L’imprenditore legato al clan Cappello tra operazione “Piazza Pulita” e “Gorgoni”
L’operazione della Dia di Catania verte su un uomo vicino ai clan Trigila e Cappello. L’imprenditore, nel 2017 era stato arrestato nell’ambito dell’operazione di polizia denominata “Piazza Pulita“, ritenuto responsabile dei reati di tentata estorsione aggravata e danneggiamento aggravati dal metodo e dalle modalità mafiose (clan Trigila), commessi nei confronti di una società che gestiva il servizio di raccolta rifiuti a Noto.

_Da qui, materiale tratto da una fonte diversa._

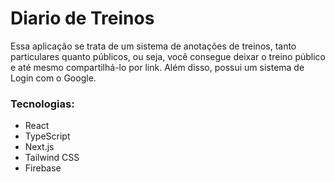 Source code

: <h1>Diario de Treinos</h1>

<p>Essa aplicação se trata de um sistema de anotações de treinos, tanto particulares quanto públicos, ou seja, você consegue deixar o treino público e até mesmo compartilhá-lo por link. Além disso, possui um sistema de Login com o Google.
</p>

<h3>Tecnologias:</h3>
<ul>
  <li>React</li>
  <li>TypeScript</li>
  <li>Next.js</li>
  <li>Tailwind CSS</li>
  <li>Firebase</li>
</ul>
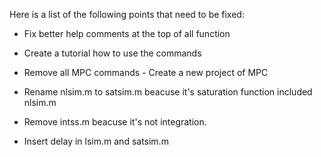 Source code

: Here is a list of the following points that need to be fixed: 

* Fix better help comments at the top of all function

* Create a tutorial how to use the commands

* Remove all MPC commands - Create a new project of MPC

* Rename nlsim.m to satsim.m beacuse it's saturation function included nlsim.m

* Remove intss.m beacuse it's not integration. 

* Insert delay in lsim.m and satsim.m
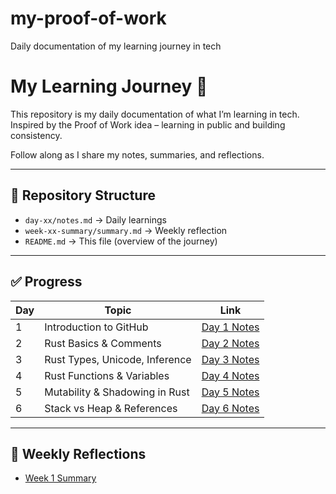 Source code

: # my-proof-of-work
Daily documentation of my learning journey in tech

# My Learning Journey 🚀

This repository is my daily documentation of what I’m learning in tech.  
Inspired by the Proof of Work idea – learning in public and building consistency.  

Follow along as I share my notes, summaries, and reflections.

---

## 📂 Repository Structure
- `day-xx/notes.md` → Daily learnings
- `week-xx-summary/summary.md` → Weekly reflection
- `README.md` → This file (overview of the journey)

---

## ✅ Progress

| Day | Topic | Link |
|-----|-------|------|
| 1 | Introduction to GitHub | [Day 1 Notes](day-01/notes.md) |
| 2 | Rust Basics & Comments | [Day 2 Notes](day-02/notes.md) |
| 3 | Rust Types, Unicode, Inference | [Day 3 Notes](day-03/notes.md) |
| 4 | Rust Functions & Variables | [Day 4 Notes](day-04/notes.md) |
| 5 | Mutability & Shadowing in Rust | [Day 5 Notes](day-05/notes.md) |
| 6 | Stack vs Heap & References | [Day 6 Notes](day-06/notes.md) |


---

## 📅 Weekly Reflections
- [Week 1 Summary](week-01-summary/summary.md)
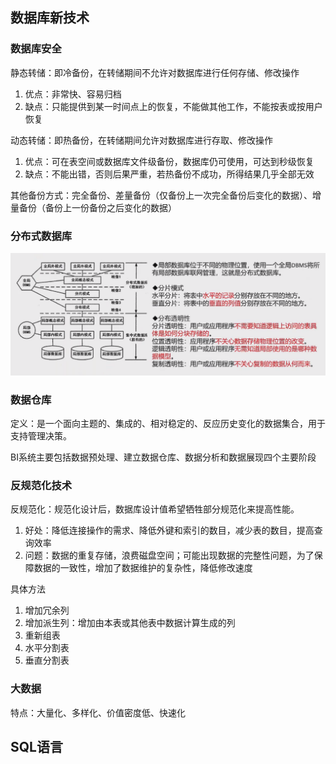 ## 数据库新技术

### 数据库安全

静态转储：即冷备份，在转储期间不允许对数据库进行任何存储、修改操作
1. 优点：非常快、容易归档
2. 缺点：只能提供到某一时间点上的恢复，不能做其他工作，不能按表或按用户恢复

动态转储：即热备份，在转储期间允许对数据库进行存取、修改操作
1. 优点：可在表空间或数据库文件级备份，数据库仍可使用，可达到秒级恢复
2. 缺点：不能出错，否则后果严重，若热备份不成功，所得结果几乎全部无效

其他备份方式：完全备份、差量备份（仅备份上一次完全备份后变化的数据）、增量备份（备份上一份备份之后变化的数据）


### 分布式数据库

![img.png](1-4/3.4分布式数据库.png)

### 数据仓库
定义：是一个面向主题的、集成的、相对稳定的、反应历史变化的数据集合，用于支持管理决策。

BI系统主要包括数据预处理、建立数据仓库、数据分析和数据展现四个主要阶段

### 反规范化技术
反规范化：规范化设计后，数据库设计值希望牺牲部分规范化来提高性能。
1. 好处：降低连接操作的需求、降低外键和索引的数目，减少表的数目，提高查询效率
2. 问题：数据的重复存储，浪费磁盘空间；可能出现数据的完整性问题，为了保障数据的一致性，增加了数据维护的复杂性，降低修改速度

具体方法
1. 增加冗余列
2. 增加派生列：增加由本表或其他表中数据计算生成的列
3. 重新组表
4. 水平分割表
5. 垂直分割表

### 大数据
特点：大量化、多样化、价值密度低、快速化

## SQL语言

L’anno successivo, nel 2018, l’imprenditore è stato arrestato dalla Dia di Catania nell’ambito dell’operazione “Gorgoni”, stavolta ritenuto responsabile di aver preso parte all’associazione mafiosa, per concorso in corruzione e in turbativa d’asta ed intestazione fittizia di beni, reati tutti aggravati per averli commessi con il metodo e le modalità mafiose (clan Cappello).

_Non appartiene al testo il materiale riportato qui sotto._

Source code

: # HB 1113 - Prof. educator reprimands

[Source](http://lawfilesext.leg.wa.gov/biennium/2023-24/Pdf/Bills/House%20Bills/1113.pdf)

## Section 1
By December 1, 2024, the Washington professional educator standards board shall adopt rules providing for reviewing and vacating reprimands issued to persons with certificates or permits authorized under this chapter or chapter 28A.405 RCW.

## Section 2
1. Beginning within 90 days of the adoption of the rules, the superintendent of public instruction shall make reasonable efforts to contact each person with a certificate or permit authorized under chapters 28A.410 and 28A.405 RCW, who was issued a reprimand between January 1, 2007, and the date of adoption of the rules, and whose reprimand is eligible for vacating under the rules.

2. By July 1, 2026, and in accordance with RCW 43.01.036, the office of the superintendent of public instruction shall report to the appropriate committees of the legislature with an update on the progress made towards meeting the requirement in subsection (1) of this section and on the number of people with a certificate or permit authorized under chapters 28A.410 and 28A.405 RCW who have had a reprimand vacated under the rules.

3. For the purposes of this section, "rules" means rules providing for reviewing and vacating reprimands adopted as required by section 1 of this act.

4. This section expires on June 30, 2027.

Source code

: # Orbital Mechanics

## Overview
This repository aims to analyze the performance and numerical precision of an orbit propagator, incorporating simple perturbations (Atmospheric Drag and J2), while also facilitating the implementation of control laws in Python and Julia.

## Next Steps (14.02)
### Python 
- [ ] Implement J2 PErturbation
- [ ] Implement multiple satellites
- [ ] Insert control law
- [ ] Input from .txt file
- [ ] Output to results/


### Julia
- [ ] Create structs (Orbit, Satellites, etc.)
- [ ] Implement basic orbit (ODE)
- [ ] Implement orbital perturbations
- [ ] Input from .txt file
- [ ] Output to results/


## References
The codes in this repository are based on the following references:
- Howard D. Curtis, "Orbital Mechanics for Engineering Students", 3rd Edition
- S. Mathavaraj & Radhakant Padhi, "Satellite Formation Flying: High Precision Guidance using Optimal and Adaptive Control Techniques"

La confisca dei beni e la decisione del Tribunale su di essi
I beni per 18 milioni di euro sono stati confiscati dalla Dia di Catania agli eredi dell’imprenditore, nel mentre deceduto nel 2018. Quest’ultimo operava nel settore della raccolta di rifiuti solidi urbani ed è ritenuto contiguo alla criminalità organizzata. Nel dettaglio, sono due le aziende adesso amministrate dal Tribunale, tramite un amministratore giudiziario appositamente nominato, oltre a unità immobiliari, un autoveicolo e rapporti bancari e finanziari.
Il Gip lo aveva definito “il volto imprenditoriale” del clan Cappello,
Il Gip lo definì in passato “volto imprenditoriale” del clan, dando conferma sulle capacità della mafia di servirsi di affidabili e insospettabili imprenditori per il raggiungimento dei propri illeciti obiettivi. Sembrerebbe che il catanese abbia creato un impero economico sospinto dal vento della criminalità organizzata. Un probabile reciproco vantaggio in cui l’imprenditore riceveva “protezione” riuscendo tra le altre cose a ottenere l’affidamento d’importanti appalti pubblici, con un presunto ritorno economico al clan mafioso.
L’autorità giudiziaria sottolineava come l’imprenditore catanese «Fosse progressivamente assurto al rango di esponente di spicco del clan “Cappello” proprio per il suo ruolo e nell’esercizio della sua attività di imprenditore attivo nel settore della raccolta e gestione dei rifiuti».